"Deeply moving and memorable." —Roxane Gay, author of Bad Feminist and Hunger
"First-time novelist Rohan shows impressive acuity in portraying the many facets of Billy's and his family's grief." --Booklist
At four hundred pounds, Billy Brennan can always count on food. From his earliest memories, he has loved food’s colors, textures and tastes. The way flavors go off in his mouth. How food keeps his mind still and his bad feelings quiet. Food has always made everything better, until the day Billy’s beloved son Michael takes his own life.
Billy determines to make a difference in Michael’s memory and undertakes a public weight-loss campaign, to raise money for suicide prevention—his first step in an ambitious plan to save himself, and to save others. However, Billy’s dramatic crusade appalls his family, who want to simply try to go on.
Despite his crushing detractors, Billy gains welcome allies: his community-at-large; a co-worker who lost his father to suicide; a filmmaker with his own dubious agenda; and a secret, miniature kingdom that Billy populates with the sub-quality dolls and soldiers he rescues from disposal at the local toy factory where he works.
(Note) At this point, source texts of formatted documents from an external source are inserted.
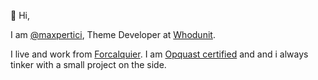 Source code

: 👋 Hi,

I am [@maxpertici](https://twitter.com/maxpertici), Theme Developer at [Whodunit](https://www.whodunit.fr/).

I live and work from [Forcalquier](https://maps.app.goo.gl/hLbMbeB88Ldg9U6fA).
I am [Opquast certified](https://directory.opquast.com/fr/certificat/NKV8SP/) and and i always tinker with a small project on the side.
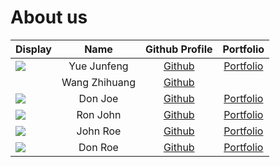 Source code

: # About us

Display | Name | Github Profile | Portfolio 
--------|:----:|:--------------:|:---------:
![](https://github.com/yuejunfeng0909.png) | Yue Junfeng | [Github](https://github.com/yuejunfeng0909) | [Portfolio](docs/team/johndoe.md)
![]() | Wang Zhihuang | [Github](https://github.com/)
![](https://via.placeholder.com/100.png?text=Photo) | Don Joe | [Github](https://github.com/) | [Portfolio](docs/team/johndoe.md)
![](https://via.placeholder.com/100.png?text=Photo) | Ron John | [Github](https://github.com/) | [Portfolio](docs/team/johndoe.md)
![](https://via.placeholder.com/100.png?text=Photo) | John Roe | [Github](https://github.com/) | [Portfolio](docs/team/johndoe.md)
![](https://via.placeholder.com/100.png?text=Photo) | Don Roe | [Github](https://github.com/) | [Portfolio](docs/team/johndoe.md)
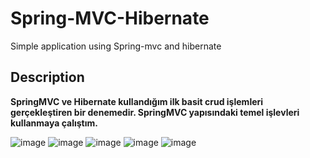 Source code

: # Spring-MVC-Hibernate
 Simple application using Spring-mvc and hibernate

## Description

**SpringMVC ve Hibernate kullandığım ilk basit crud işlemleri gerçekleştiren bir denemedir. SpringMVC yapısındaki temel işlevleri kullanmaya çalıştım.**


![image](https://user-images.githubusercontent.com/41667882/127919240-3c8d8505-ba26-4ac9-997e-bbf2e886cb82.png)
![image](https://user-images.githubusercontent.com/41667882/127919445-a8c802c8-a061-46a9-99b4-1e6ecc830190.png)
![image](https://user-images.githubusercontent.com/41667882/127919560-a5d77eb8-9ee3-4244-a4e8-702c0e6ccf42.png)
![image](https://user-images.githubusercontent.com/41667882/127920020-b4be3d13-dc64-4b88-84d5-baaa80589081.png)
![image](https://user-images.githubusercontent.com/41667882/127920107-ce205d70-44c9-4323-af3a-244b27d8eb0e.png)
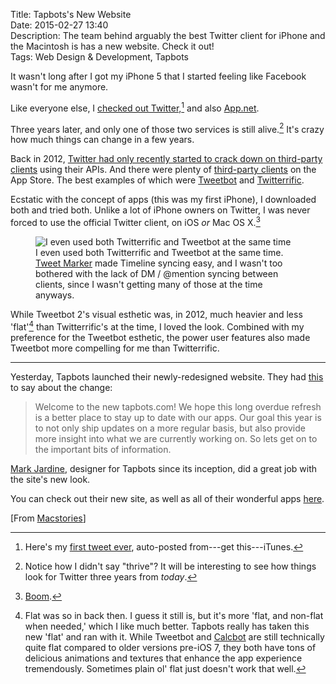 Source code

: Title: Tapbots's New Website  
Date: 2015-02-27 13:40  
Description: The team behind arguably the best Twitter client for iPhone and the Macintosh is has a new website. Check it out!  
Tags: Web Design & Development, Tapbots  

It wasn't long after I got my iPhone 5 that I started feeling like Facebook wasn't for me anymore. 

Like everyone else, I [checked out Twitter,][twitter][^tw] and also [App.net][app]. 

Three years later, and only one of those two services is still alive.[^sa] It's crazy how much things can change in a few years. 

Back in 2012, [Twitter had only recently started to crack down on third-party clients][arstechnica] using their APIs. And there were plenty of [third-party clients][studio] on the App Store. The best examples of which were [Tweetbot][archive] and [Twitterrific][archive 2].

Ecstatic with the concept of apps (this was my first iPhone), I downloaded both and tried both. Unlike a lot of iPhone owners on Twitter, I was never forced to use the official Twitter client, on iOS *or* Mac OS X.[^os] 

<figure>
	<img class="screenshot iphone" src="http://d.pr/i/gML7+" alt="I even used both Twitterrific and Tweetbot at the same time" title="I even used both Twitterrific and Tweetbot at the same time">
	<figcaption>I even used both Twitterrific and Tweetbot at the same time. <a href="http://tweetmarker.net" title="Tweet Marker">Tweet Marker</a> made Timeline syncing easy, and I wasn't too bothered with the lack of DM / @mention syncing between clients, since I wasn't getting many of those at the time anyways.</figcaption>
</figure>

While Tweetbot 2's visual esthetic was, in 2012, much heavier and less 'flat'[^flt] than Twitterrific's at the time, I loved the look. Combined with my preference for the Tweetbot esthetic, the power user features also made Tweetbot more compelling for me than Twitterrific. 

***

Yesterday, Tapbots launched their newly-redesigned website. They had [this][tapbots] to say about the change:

> Welcome to the new tapbots.com! We hope this long overdue refresh is a better place to stay up to date with our apps. Our goal this year is to not only ship updates on a more regular basis, but also provide more insight into what we are currently working on. So lets get on to the important bits of information.

[Mark Jardine][twitter 2], designer for Tapbots since its inception, did a great job with the site's new look.

You can check out their new site, as well as all of their wonderful apps [here][tapbots 2].

[From [Macstories][macstories]]

[^tw]: Here's my [first tweet ever][twitter 3], auto-posted from---get this---iTunes. 
[^sa]: Notice how I didn't say "thrive"? It will be interesting to see how things look for Twitter three years from *today*. 
[^os]: [Boom][archive 3].
[^flt]: Flat was so in back then. I guess it still is, but it's more 'flat, and non-flat when needed,' which I like much better. Tapbots really has taken this new 'flat' and ran with it. While Tweetbot and [Calcbot][tapbots 3] are still technically quite flat compared to older versions pre-iOS 7, they both have tons of delicious animations and textures that enhance the app experience tremendously. Sometimes plain ol' flat just doesn't work that well.

[app]: https://alpha.app.net/toniwonkanobi/post/1130894 "App.net's 'alpha' was so lonely"
[archive]: https://web.archive.org/web/20120906232823/http://tapbots.com/software/tweetbot/ "Tweetbot for iOS webpage from back in the day"
[archive 2]: https://web.archive.org/web/20121101170526/http://twitterrific.com/iphone/ "Twitterrific webpage from back in the day"
[archive 3]: https://web.archive.org/web/20121207191103/http://tapbots.com/software/tweetbot/mac/ "Tweetbot for Mac webpage from back in the day"
[arstechnica]: http://arstechnica.com/information-technology/2011/03/twitter-tells-third-party-devs-to-stop-making-twitter-client-apps/ "Ars Technica reporting on Twitter's first skirmish with third-party developers"
[macstories]: http://www.macstories.net/linked/tapbots-relaunches-website-working-on-tweetbot-4-0-for-ios/ "Federico Viticci on Tapbots's new website"
[studio]: https://quixey.studio.quixey.com/search?q=store%20twitter%20client "Twitter clients for iOS"
[tapbots]: http://tapbots.com/news/15-2-26-new-website-new-focus/ "Tapbots press release for their new website"
[tapbots 2]: http://www.tapbots.com "Tapbots, creators of Tweetbot and Calcbot"
[tapbots 3]: http://tapbots.com/calcbot/ "Calcbot for iOS"
[twitter]: https://twitter.com/ToniWonKanobi/statuses/242981123301453827 "Pleading with my friends to remove their Facebook email addresses"
[twitter 2]: http://www.twitter.com/markjardine "Mark Jardine on Twitter"
[twitter 3]: https://twitter.com/ToniWonKanobi/statuses/113085950388748289 "My first tweet ever"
But it is only if Billy can confront the truth of his pain, suffering, and the brokenness around him, that he and others will be able to realize the full rescue and change they need.
Set in rural, contemporary Ireland, Ethel Rohan's The Weight of Him is an unforgettable, big-hearted novel about loss and reliance that moves from tragedy to recrimination to what can be achieved when we take the stand of our lives.